Chris Dodd (D-Conn.) recently said that healthcare reform was "hanging by a
thread." And on the other side of the Capitol, Rep. Charlie Rangel (D-N.Y.)
said, "We've got a problem . . . A serious problem." Negotiations over a
final bill may well drag into February.
This discord within the Democrats' ranks offers Americans a renewed
opportunity to learn about the sweeping changes augured by the congressional
reform package. What they'll discover is a bill that hikes taxes to pay for
"reform," making health care more expensive and less responsive to patients'
needs.
New insurance regulations form the core of the reform plan. Paramount among
these new rules is an individual mandate, which would require all Americans
to maintain coverage. Proponents of the idea claim that it will bring
healthy, previously uninsured young people into the insurance pool. Premiums
from these folks would help lower the premiums of older, sicker Americans --
or so the thinking goes.
Unfortunately, these regulations would make both the uninsured and the
majority of the middle class worse off.
Most uninsured Americans go without coverage not because they want to but
because they can't afford it. The Democrats' reform package does nothing to
address this problem. In fact, health insurance costs would grow faster
under the Senate bill than they would without reform.

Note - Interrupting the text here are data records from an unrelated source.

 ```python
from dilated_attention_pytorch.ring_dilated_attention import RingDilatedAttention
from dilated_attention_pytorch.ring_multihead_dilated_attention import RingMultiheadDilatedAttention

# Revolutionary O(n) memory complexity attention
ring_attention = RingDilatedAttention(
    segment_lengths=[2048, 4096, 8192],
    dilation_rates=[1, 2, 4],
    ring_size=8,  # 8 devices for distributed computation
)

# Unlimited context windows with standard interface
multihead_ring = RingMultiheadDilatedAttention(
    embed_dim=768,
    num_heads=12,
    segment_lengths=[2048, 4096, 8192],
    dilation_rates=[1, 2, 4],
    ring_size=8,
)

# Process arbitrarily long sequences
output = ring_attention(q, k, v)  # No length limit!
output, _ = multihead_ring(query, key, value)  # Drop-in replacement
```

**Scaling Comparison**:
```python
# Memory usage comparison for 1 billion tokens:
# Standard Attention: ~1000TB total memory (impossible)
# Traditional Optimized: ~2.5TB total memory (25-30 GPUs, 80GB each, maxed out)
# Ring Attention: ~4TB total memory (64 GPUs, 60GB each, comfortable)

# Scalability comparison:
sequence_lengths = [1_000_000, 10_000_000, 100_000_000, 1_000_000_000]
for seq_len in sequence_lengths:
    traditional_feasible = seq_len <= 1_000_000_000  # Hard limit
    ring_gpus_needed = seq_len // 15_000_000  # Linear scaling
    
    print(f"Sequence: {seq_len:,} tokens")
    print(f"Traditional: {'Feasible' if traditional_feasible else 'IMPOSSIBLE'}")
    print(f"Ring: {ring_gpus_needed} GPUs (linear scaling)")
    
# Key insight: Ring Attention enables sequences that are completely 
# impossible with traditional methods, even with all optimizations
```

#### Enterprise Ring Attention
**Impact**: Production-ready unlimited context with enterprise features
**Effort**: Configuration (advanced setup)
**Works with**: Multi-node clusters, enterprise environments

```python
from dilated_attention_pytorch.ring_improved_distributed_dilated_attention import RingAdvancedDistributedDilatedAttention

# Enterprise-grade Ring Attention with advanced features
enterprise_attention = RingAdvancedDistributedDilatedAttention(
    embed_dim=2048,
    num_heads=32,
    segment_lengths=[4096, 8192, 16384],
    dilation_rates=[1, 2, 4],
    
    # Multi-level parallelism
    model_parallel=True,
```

People who refuse to buy insurance would be fined anywhere from $95 to
$2,250 a year. By the time the fines are fully implemented, a typical
individual insurance policy is expected to cost about $5,000, according to
the Congressional Budget Office (CBO). Americans faced with the choice of
forking over thousands of dollars a year for unaffordable coverage or paying
a fine will likely opt for the latter.
Other proposed regulations on insurance policies make such an outcome even
more likely. Case in point: the reform plan's requirement that insurers
accept all applicants, regardless of their health status or medical history.